Wow, nicely done. Even "little" details such as as the region now know as Maine highlighting as part of Massachussetts when you pan over it prior to 1820 are included. (Maybe nobody else cares about this, it's just because I'm a Mainer that I do!)

Great link, timeistight :)
posted by nelleish at 8:58 AM on January 22, 2003


[This is good]2

Thanks timeistight, also enjoyed the Finnish chronology, lazy-ville.
posted by WolfDaddy at 3:01 PM on January 22, 2003


There are a lot of little details, such as the evolution of the Indian Territory (now eastern Oklahoma) and its changing boundaries. If you click on it around 1840 (easily accopmlished by using the nifty red slidebar at the bottom), you get a popup with the Indian Territory in its earliest incarnation, with little tiny dates for (what I assume was) their assignment as reservations. Fast-forward to 1860 and click on the Territory, and the popup map now reflects the new boundaries and the loss of the northern panhandle to the Kansas Territory. The names of the "Five Civilized Tribes" are also superimposed on their various areas of resettlement. Going further to 1890, and we see not only that the western part of the Indian Territory has been eaten away, but that many other tribes have claimed or been assigned areas, and that the lines between them are now well-defined. Each of these popups is accessible during its own period in the main narrative. Popups also mention Midway Island and the Trust Territory of the Pacific Islands, as well as the guerrilla war in the Philippines after the Spanish-American War.

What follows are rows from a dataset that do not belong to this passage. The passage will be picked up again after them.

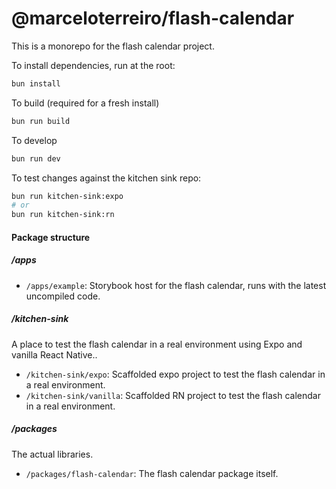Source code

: # @marceloterreiro/flash-calendar

This is a monorepo for the flash calendar project.

To install dependencies, run at the root:

```bash
bun install
```

To build (required for a fresh install)

```bash
bun run build
```

To develop

```bash
bun run dev
```

To test changes against the kitchen sink repo:

```bash
bun run kitchen-sink:expo
# or
bun run kitchen-sink:rn
```

#### Package structure

##### /apps

- `/apps/example`: Storybook host for the flash calendar, runs with the latest uncompiled code.

##### /kitchen-sink

A place to test the flash calendar in a real environment using Expo and vanilla React Native..

- `/kitchen-sink/expo`: Scaffolded expo project to test the flash calendar in a real environment.
- `/kitchen-sink/vanilla`: Scaffolded RN project to test the flash calendar in a real environment.

##### /packages

The actual libraries.

- `/packages/flash-calendar`: The flash calendar package itself.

Yes, many details were left out (such as the circumstances that led to the annexation of Hawaii - American landowners overthrew the Hawaiian Queen in a coup and lobbied the U.S. government to annex the islands), but others were placed in side pockets waiting to be discovered. It does feel vaguely as though some unexamined assumptions are being habitually indulged (i.e. that Colombus "discovered" Cuba, or that the Spaniards settled Texas rather than the indigenous people who were already living there), and that's a bit annoying. Also, something tells me this project is not yet complete - when hovered over and clicked, but only New York City (and the tri-state region) has its own popup so far. All in all, a good beginning primer on the history of American territorial expansion.
posted by skoosh at 5:16 PM on January 22, 2003


Great overview, well done, thanks timeistight.

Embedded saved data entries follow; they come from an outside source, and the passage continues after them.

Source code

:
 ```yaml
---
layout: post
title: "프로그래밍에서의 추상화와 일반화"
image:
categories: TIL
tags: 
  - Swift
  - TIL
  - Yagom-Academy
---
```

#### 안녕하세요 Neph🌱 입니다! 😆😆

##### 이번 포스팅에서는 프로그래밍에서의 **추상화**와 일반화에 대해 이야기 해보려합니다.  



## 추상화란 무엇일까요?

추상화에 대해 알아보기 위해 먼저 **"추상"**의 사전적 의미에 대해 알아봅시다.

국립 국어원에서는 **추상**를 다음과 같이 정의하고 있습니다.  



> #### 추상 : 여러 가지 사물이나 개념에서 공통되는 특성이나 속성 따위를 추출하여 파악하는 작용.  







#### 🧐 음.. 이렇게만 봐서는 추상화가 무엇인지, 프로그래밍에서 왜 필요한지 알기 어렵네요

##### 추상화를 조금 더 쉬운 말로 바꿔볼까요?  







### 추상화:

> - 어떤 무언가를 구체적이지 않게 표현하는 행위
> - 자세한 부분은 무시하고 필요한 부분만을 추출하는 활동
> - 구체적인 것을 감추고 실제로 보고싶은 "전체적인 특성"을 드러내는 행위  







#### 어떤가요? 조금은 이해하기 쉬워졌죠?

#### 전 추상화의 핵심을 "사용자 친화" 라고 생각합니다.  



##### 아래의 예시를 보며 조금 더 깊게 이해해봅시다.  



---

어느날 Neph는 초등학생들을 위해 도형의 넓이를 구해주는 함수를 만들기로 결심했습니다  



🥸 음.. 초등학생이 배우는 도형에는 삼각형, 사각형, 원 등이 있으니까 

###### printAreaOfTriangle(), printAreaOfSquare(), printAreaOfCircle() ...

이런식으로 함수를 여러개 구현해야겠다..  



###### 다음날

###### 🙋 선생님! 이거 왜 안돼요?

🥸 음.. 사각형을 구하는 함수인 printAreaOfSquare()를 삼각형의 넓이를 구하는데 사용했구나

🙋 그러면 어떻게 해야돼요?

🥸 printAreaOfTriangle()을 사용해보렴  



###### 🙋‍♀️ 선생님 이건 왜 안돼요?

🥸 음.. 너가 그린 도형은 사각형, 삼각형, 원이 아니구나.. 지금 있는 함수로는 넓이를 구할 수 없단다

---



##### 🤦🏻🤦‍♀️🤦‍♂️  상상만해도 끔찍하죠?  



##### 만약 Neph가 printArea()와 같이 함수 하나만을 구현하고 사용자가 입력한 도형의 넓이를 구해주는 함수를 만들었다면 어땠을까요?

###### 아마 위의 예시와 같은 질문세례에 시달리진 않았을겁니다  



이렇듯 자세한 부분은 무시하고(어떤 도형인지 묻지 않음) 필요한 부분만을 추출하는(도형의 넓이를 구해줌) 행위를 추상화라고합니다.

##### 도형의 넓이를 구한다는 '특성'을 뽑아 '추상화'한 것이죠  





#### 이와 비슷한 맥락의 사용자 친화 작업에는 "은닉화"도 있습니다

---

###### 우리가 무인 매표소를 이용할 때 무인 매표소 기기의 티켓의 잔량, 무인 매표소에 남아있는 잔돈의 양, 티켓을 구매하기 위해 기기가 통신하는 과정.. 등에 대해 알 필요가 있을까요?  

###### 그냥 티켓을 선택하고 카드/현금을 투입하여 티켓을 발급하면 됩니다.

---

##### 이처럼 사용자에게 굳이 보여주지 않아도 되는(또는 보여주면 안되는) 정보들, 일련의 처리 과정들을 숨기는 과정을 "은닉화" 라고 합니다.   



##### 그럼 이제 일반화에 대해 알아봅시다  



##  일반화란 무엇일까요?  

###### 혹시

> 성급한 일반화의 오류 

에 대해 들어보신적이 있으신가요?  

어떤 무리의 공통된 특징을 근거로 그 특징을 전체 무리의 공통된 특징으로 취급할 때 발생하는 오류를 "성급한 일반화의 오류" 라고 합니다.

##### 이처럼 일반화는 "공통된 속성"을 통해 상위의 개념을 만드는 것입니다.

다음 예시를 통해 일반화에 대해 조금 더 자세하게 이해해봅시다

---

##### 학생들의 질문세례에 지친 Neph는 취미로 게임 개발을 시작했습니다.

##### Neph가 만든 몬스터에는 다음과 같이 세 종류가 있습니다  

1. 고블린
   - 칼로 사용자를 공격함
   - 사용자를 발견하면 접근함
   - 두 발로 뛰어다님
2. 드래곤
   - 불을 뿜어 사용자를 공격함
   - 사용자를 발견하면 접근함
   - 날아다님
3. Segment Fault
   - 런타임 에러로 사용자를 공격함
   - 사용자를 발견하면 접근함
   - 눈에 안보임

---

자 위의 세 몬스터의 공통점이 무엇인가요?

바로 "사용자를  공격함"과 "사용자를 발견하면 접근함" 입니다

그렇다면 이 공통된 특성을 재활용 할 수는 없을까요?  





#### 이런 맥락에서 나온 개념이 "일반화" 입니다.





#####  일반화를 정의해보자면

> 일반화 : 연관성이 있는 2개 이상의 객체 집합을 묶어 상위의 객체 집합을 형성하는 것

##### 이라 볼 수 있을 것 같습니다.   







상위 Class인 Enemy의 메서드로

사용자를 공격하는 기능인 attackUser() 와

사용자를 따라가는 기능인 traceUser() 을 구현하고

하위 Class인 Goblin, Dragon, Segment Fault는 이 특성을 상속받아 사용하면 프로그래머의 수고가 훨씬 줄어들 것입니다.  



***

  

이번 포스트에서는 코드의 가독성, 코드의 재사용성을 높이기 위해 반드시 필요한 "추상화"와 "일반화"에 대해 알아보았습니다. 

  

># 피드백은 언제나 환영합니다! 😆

In looking at the years running along the bottom of the map, and listening to event unfold, I was struck by how young the U.S. is, how relatively recent so many of these event were! Five of the states haven't even been states for a full century yet.
posted by madamjujujive at 8:09 PM on January 22, 2003


Five of the states haven't even been states for a full century yet. - madam jujujive
I come from California, which joined the United States about the same time my in-laws' house (wooden) was built here in Kyoto.

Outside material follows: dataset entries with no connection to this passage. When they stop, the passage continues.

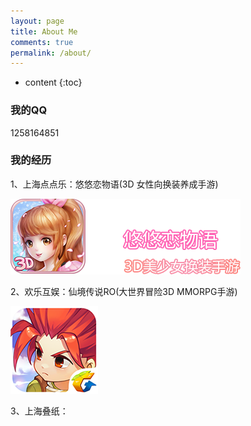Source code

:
 ```yaml
---
layout: page
title: About Me
comments: true
permalink: /about/
---
```


* content
{:toc}

### 我的QQ

1258164851

### 我的经历


1、上海点点乐：悠悠恋物语(3D 女性向换装养成手游)


![图片](https://github.com/HushengStudent/HushengStudent.github.io/blob/master/pages/%23%E5%9B%BE%E7%89%87/%E6%82%A0%E6%82%A0%E6%81%8B%E7%89%A9%E8%AF%AD.png?raw=true)


2、欢乐互娱：仙境传说RO(大世界冒险3D MMORPG手游)


![图片](https://github.com/HushengStudent/HushengStudent.github.io/blob/master/pages/%23%E5%9B%BE%E7%89%87/logo.png?raw=true)


3、上海叠纸：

I recently read a comment on Mefi about how N Korea's ire toward Japan and missile flyover of a few years ago were illogical because they represented grudges for things that occurred decades ago. This is western thinking, specifically American, about time. It may realistically take a few centuries to defuse Japan-Korea(s)-China tensions as power dynamics shift, but of course new rivalries and grudges and power struggles will appear.